Can a behavioral nudge delivered through text messages with a reserved date for vaccination over a 2-week period accelerate employee adherence with a health system COVID-19 vaccination policy?
In this randomized clinical trial of 2000 participants, the behavioral nudge delivered through text messages significantly increased adherence to the health system COVID-19 vaccination policy by 4.9 percentage points compared with the control group during the 2-week intervention period. At the 4-week time point near the vaccination policy deadline, there was no longer a significant difference in the overall adherence rate between groups.
This randomized clinical trial found that a behavioral nudge delivered by text message with a reserved date for vaccination accelerated adherence to a health system COVID-19 vaccination policy; however, other approaches may be needed to change overall adherence rates by the time of the policy deadline.

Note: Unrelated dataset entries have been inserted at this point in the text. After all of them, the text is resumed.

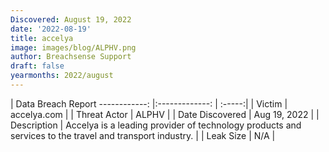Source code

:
 ```yaml
---
Discovered: August 19, 2022
date: '2022-08-19'
title: accelya
image: images/blog/ALPHV.png
author: Breachsense Support
draft: false
yearmonths: 2022/august
---
```



| Data Breach Report
------------:     |:-------------:    | :-----:|
| Victim      | accelya.com      | 
| Threat Actor      | ALPHV      | 
| Date Discovered      | Aug 19, 2022      | 
| Description      | Accelya is a leading provider of technology products and services to the travel and transport industry.       | 
| Leak Size      | N/A      |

Many organizations implemented COVID-19 vaccination requirements during the pandemic, but the best way to increase adherence to these policies is unknown.
To evaluate if behavioral nudges delivered through text messages could accelerate adherence to a health system’s COVID-19 vaccination policy.
Design, Setting, and Participants
This randomized clinical trial was conducted within Ascension health system from October 11 to November 8, 2021. Participants included health system employees in the Midwest or South US who were not adherent with the vaccination policy 1 month before its deadline. Data were analyzed from November 17, 2021, to February 25, 2022.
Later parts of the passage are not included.